## [EXERCISE DETAILS]
Check each line of the listing for the word "Simple" and report the ones that have it.

## [RECORDS]
BEGIN
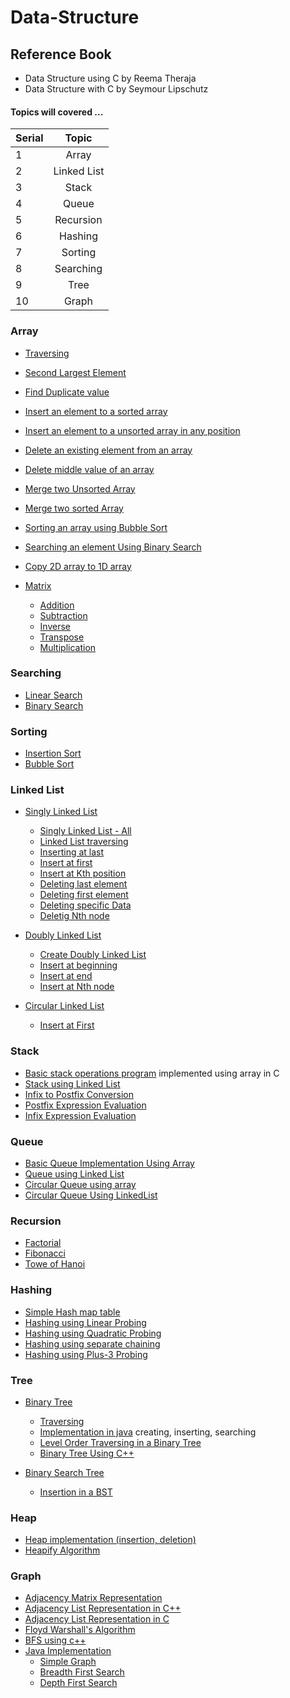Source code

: # Data-Structure

## Reference Book 
- Data Structure using C by Reema Theraja
- Data Structure with C by Seymour Lipschutz

#### Topics will covered ...

| Serial | Topic |
| :-----| :-----:|
|1| Array|
|2| Linked List|
|3| Stack|
|4| Queue|
|5| Recursion|
|6| Hashing|
|7| Sorting|
|8| Searching|
|9| Tree|
|10| Graph|


### Array

- [Traversing](https://github.com/Zannatul-Naim/Data-Structure/blob/main/Array/traversing.c)
- [Second Largest Element](https://github.com/Zannatul-Naim/Data-Structure/blob/main/Array/second_largest.c)
- [Find Duplicate value](https://github.com/Zannatul-Naim/Data-Structure/blob/main/Array/duplicate.c)
- [Insert an element to a sorted array](https://github.com/Zannatul-Naim/Data-Structure/blob/main/Array/insert_1.c)
- [Insert an element to a unsorted array in any position](https://github.com/Zannatul-Naim/Data-Structure/blob/main/Array/insert_2.c)
- [Delete an existing element from an array](https://github.com/Zannatul-Naim/Data-Structure/blob/main/Array/delete.c)
- [Delete middle value of an array](https://github.com/Zannatul-Naim/Data-Structure/blob/main/Array/delete_mid.c)
- [Merge two Unsorted Array](https://github.com/Zannatul-Naim/Data-Structure/blob/main/Array/merge_1.c)
- [Merge two sorted Array](https://github.com/Zannatul-Naim/Data-Structure/blob/main/Array/merge_2.c)
- [Sorting an array using Bubble Sort](https://github.com/Zannatul-Naim/Data-Structure/blob/main/Array/bubble_sort.c)
- [Searching an element Using Binary Search](https://github.com/Zannatul-Naim/Data-Structure/blob/main/Array/binary_search.c)
- [Copy 2D array to 1D array](https://github.com/Zannatul-Naim/Data-Structure/blob/main/Array/2D_to_1D.c)

- [Matrix](https://github.com/Zannatul-Naim/Data-Structure/tree/main/Array/Matrix)
  - [Addition](https://github.com/Zannatul-Naim/Data-Structure/blob/main/Array/Matrix/addition.c)
  - [Subtraction](https://github.com/Zannatul-Naim/Data-Structure/blob/main/Array/Matrix/subtraction.c)
  - [Inverse](https://github.com/Zannatul-Naim/Data-Structure/blob/main/Array/Matrix/inverse.c)
  - [Transpose](https://github.com/Zannatul-Naim/Data-Structure/blob/main/Array/Matrix/transpose.c)
  - [Multiplication](https://github.com/Zannatul-Naim/Data-Structure/blob/main/Array/Matrix/multiplication.c)
  
  
### Searching
  - [Linear Search](https://github.com/Zannatul-Naim/Data-Structure/blob/main/Searching/linear_search.c)
  - [Binary Search](https://github.com/Zannatul-Naim/Data-Structure/blob/main/Searching/binary_search.c)
  
  
### Sorting
  - [Insertion Sort](https://github.com/Zannatul-Naim/Data-Structure/blob/main/Sorting/insertion_sort.c)
  - [Bubble Sort](https://github.com/Zannatul-Naim/Data-Structure/blob/main/Sorting/bubble_sort.c)

### Linked List

- [Singly Linked List](https://github.com/Zannatul-Naim/Data-Structure/tree/main/Linked%20List/Singly_Linked_List)
  - [Singly Linked List - All](https://github.com/Zannatul-Naim/Data-Structure/blob/main/Linked%20List/Singly_Linked_List/singly_linked_list.cpp)
  - [Linked List traversing](https://github.com/Zannatul-Naim/Data-Structure/blob/main/Linked%20List/traversing.c)
  - [Inserting at last](https://github.com/Zannatul-Naim/Data-Structure/blob/main/Linked%20List/append.c)
  - [Insert at first](https://github.com/Zannatul-Naim/Data-Structure/blob/main/Linked%20List/insertFirst.c)
  - [Insert at Kth position](https://github.com/Zannatul-Naim/Data-Structure/blob/main/Linked%20List/insert_kth_position.c)
  - [Deleting last element](https://github.com/Zannatul-Naim/Data-Structure/blob/main/Linked%20List/deleteLast.c)
  - [Deleting first element](https://github.com/Zannatul-Naim/Data-Structure/blob/main/Linked%20List/deleteFirst.c)
  - [Deleting specific Data](https://github.com/Zannatul-Naim/Data-Structure/blob/main/Linked%20List/Singly_Linked_List/delete_a_data.c)
  - [Deletig Nth node](https://github.com/Zannatul-Naim/Data-Structure/blob/main/Linked%20List/Singly_Linked_List/delete_nth_node.c)


- [Doubly Linked List](https://github.com/Zannatul-Naim/Data-Structure/tree/main/Linked%20List/Doubly_Linked_List)
  - [Create Doubly Linked List](https://github.com/Zannatul-Naim/Data-Structure/blob/main/Linked%20List/Doubly_Linked_List/create_doubly_list.c)
  - [Insert at beginning](https://github.com/Zannatul-Naim/Data-Structure/blob/main/Linked%20List/Doubly_Linked_List/insertFirst.c)
  - [Insert at end](https://github.com/Zannatul-Naim/Data-Structure/blob/main/Linked%20List/Doubly_Linked_List/insertLast.c)
  - [Insert at Nth node](https://github.com/Zannatul-Naim/Data-Structure/blob/main/Linked%20List/Doubly_Linked_List/insert_at_nth_position.c)

- [Circular Linked List](https://github.com/Zannatul-Naim/Data-Structure/tree/main/Linked%20List/Circular_Linked_List)
  - [Insert at First](https://github.com/Zannatul-Naim/Data-Structure/blob/main/Linked%20List/Circular_Linked_List/insertBeg.c)

### Stack
- [Basic stack operations program](https://github.com/Zannatul-Naim/Data-Structure/blob/main/Stack/stack.c) implemented using array in C
- [Stack using Linked List](https://github.com/Zannatul-Naim/Data-Structure/blob/main/Stack/linked_list_stack.c)
- [Infix to Postfix Conversion](https://github.com/Zannatul-Naim/Data-Structure/blob/main/Stack/infixToPostFix.cpp)
- [Postfix Expression Evaluation](https://github.com/Zannatul-Naim/Data-Structure/blob/main/Stack/postFixEvaluation.cpp)
- [Infix Expression Evaluation](https://github.com/Zannatul-Naim/Data-Structure/blob/main/Stack/infixEvaluation.cpp)


### Queue
  - [Basic Queue Implementation Using Array](https://github.com/Zannatul-Naim/Data-Structure/blob/main/Queue/array_queue.c)
  - [Queue using Linked List](https://github.com/Zannatul-Naim/Data-Structure/blob/main/Queue/linked_list_queue.c)
  - [Circular Queue using array](https://github.com/Zannatul-Naim/Data-Structure/blob/main/Queue/circular_array_queue.c)
  - [Circular Queue Using LinkedList](https://github.com/Zannatul-Naim/Data-Structure/blob/main/Queue/circular_linked_queue.c)


### Recursion
  - [Factorial](https://github.com/Zannatul-Naim/Data-Structure/blob/main/Recursion/factorial.c)
  - [Fibonacci](https://github.com/Zannatul-Naim/Data-Structure/blob/main/Recursion/fibonacci.c)
  - [Towe of Hanoi](https://github.com/Zannatul-Naim/Data-Structure/blob/main/Recursion/tower_of_hanoi.c)

### Hashing
  - [Simple Hash map table](https://github.com/Zannatul-Naim/Data-Structure/blob/main/Hashing/hash_map_table.c)
  - [Hashing using Linear Probing](https://github.com/Zannatul-Naim/Data-Structure/blob/main/Hashing/linear_probing.c)
  - [Hashing using Quadratic Probing](https://github.com/Zannatul-Naim/Data-Structure/blob/main/Hashing/quadratic_probing.c)
  - [Hashing using separate chaining](https://github.com/Zannatul-Naim/Data-Structure/blob/main/Hashing/separate_chaining.c)
  - [Hashing using Plus-3 Probing](https://github.com/Zannatul-Naim/Data-Structure/blob/main/Hashing/plus_3_probing.c)

### Tree
  - [Binary Tree](https://github.com/Zannatul-Naim/Data-Structure/tree/main/Tree/Binary_Tree)
    - [Traversing](https://github.com/Zannatul-Naim/Data-Structure/blob/main/Tree/Binary_Tree/traversing.c)
    - [Implementation in java](https://github.com/Zannatul-Naim/Data-Structure/blob/main/Tree/Binary_Tree/BinaryTree.java) creating, inserting, searching
    - [Level Order Traversing in a Binary Tree](https://github.com/Zannatul-Naim/Data-Structure/blob/main/Tree/Binary_Tree/bTree_level_order_traversing.cpp)
    - [Binary Tree Using C++](https://github.com/Zannatul-Naim/Data-Structure/blob/main/Tree/Binary_Tree/binaryTree.cpp)
    
  - [Binary Search Tree](https://github.com/Zannatul-Naim/Data-Structure/tree/main/Tree/BinarySearchTree)
    - [Insertion in a BST](https://github.com/Zannatul-Naim/Data-Structure/blob/main/Tree/BinarySearchTree/bst_inserting.cpp)

### Heap
  - [Heap implementation (insertion, deletion)](https://github.com/Zannatul-Naim/Data-Structure/blob/main/Heap/insertion_deletion.cpp)
  - [Heapify Algorithm](https://github.com/Zannatul-Naim/Data-Structure/blob/main/Heap/insertion_deletion.cpp)
  
### Graph
  - [Adjacency Matrix Representation](https://github.com/Zannatul-Naim/Data-Structure/blob/main/Graph/adjacency_matrix.cpp)
  - [Adjacency List Representation in C++](https://github.com/Zannatul-Naim/Data-Structure/blob/main/Graph/adjacency_list.cpp)
  - [Adjacency List Representation in C](https://github.com/Zannatul-Naim/Data-Structure/blob/main/Graph/adjacency_list.c)
  - [Floyd Warshall's Algorithm](https://github.com/Zannatul-Naim/Data-Structure/blob/main/Graph/Floyd_Warshall.cpp)
  - [BFS using c++](https://github.com/Zannatul-Naim/Data-Structure/blob/main/Graph/bfs.cpp)
  - [Java Implementation](https://github.com/Zannatul-Naim/Data-Structure/tree/main/Graph/Java-Implementation)
      - [Simple Graph](https://github.com/Zannatul-Naim/Data-Structure/blob/main/Graph/Java-Implementation/Graph.java)
      - [Breadth First Search](https://github.com/Zannatul-Naim/Data-Structure/blob/main/Graph/Java-Implementation/BFS)
      - [Depth First Search](https://github.com/Zannatul-Naim/Data-Structure/blob/main/Graph/Java-Implementation/DFS.java)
END
## [PROBLEM SOLUTION]
  - [Simple Hash map table](https://github.com/Zannatul-Naim/Data-Structure/blob/main/Hashing/hash_map_table.c)
      - [Simple Graph](https://github.com/Zannatul-Naim/Data-Structure/blob/main/Graph/Java-Implementation/Graph.java)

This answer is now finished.